▸ **Try it**: Using the data that follows, give the number of lines in which the word "Okay" occurs. Write only the number.

▸ **Data for this task**:
──────────
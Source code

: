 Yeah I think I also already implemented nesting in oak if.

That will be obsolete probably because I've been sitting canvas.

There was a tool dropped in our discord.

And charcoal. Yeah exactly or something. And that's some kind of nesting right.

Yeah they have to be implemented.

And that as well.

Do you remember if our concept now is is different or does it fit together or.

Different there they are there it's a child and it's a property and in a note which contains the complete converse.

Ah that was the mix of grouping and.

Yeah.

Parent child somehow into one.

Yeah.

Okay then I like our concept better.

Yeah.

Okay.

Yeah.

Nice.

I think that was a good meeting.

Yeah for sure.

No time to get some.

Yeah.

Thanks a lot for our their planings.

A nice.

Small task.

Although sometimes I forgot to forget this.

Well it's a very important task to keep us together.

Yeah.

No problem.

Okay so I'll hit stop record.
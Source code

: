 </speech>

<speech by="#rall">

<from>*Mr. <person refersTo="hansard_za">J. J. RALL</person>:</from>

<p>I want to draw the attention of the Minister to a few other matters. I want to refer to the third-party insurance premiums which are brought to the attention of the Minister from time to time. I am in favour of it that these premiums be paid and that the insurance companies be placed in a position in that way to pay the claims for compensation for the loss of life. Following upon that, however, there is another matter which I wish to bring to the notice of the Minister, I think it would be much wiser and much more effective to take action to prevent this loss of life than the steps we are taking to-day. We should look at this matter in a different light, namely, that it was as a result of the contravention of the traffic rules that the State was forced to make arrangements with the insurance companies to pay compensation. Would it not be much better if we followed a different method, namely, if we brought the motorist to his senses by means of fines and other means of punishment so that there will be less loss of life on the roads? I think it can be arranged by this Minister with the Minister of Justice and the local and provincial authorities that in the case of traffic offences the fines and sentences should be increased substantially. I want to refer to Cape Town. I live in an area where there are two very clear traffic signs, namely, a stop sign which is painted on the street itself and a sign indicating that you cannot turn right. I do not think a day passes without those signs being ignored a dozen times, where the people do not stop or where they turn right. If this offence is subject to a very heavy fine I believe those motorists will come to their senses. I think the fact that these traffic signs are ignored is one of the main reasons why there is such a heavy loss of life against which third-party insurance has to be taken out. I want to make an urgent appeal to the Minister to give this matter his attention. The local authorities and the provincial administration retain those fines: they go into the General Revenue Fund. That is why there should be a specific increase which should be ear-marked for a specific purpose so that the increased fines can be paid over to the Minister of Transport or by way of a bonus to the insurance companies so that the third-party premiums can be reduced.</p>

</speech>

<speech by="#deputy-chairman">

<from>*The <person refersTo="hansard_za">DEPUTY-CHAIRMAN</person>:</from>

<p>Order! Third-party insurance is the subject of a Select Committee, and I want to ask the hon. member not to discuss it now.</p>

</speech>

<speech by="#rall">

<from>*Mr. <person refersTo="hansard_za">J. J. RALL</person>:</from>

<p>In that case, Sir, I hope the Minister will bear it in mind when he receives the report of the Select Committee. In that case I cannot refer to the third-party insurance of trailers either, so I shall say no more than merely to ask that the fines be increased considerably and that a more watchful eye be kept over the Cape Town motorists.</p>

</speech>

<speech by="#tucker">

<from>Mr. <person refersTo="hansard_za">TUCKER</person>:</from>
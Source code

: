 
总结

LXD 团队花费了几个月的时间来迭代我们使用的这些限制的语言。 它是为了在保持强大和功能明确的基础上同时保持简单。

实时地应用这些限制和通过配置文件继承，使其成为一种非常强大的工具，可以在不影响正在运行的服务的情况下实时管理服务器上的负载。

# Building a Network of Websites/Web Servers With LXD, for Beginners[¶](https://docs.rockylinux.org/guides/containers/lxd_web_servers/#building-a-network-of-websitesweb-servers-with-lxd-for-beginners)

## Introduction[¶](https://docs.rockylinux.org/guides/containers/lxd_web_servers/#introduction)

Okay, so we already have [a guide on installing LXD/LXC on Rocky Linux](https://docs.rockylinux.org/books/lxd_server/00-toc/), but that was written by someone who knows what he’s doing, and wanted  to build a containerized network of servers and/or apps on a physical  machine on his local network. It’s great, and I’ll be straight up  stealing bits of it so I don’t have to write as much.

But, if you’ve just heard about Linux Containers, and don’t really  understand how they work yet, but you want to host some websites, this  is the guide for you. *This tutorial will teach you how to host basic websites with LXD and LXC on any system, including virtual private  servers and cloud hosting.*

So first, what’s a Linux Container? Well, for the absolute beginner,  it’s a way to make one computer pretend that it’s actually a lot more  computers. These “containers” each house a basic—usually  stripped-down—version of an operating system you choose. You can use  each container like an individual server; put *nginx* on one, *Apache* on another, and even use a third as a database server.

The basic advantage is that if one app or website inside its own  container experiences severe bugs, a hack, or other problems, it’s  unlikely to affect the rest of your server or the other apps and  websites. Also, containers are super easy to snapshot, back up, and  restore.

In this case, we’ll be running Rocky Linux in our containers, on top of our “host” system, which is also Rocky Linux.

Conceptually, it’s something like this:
──────────
▸ **Exercise solution**: 4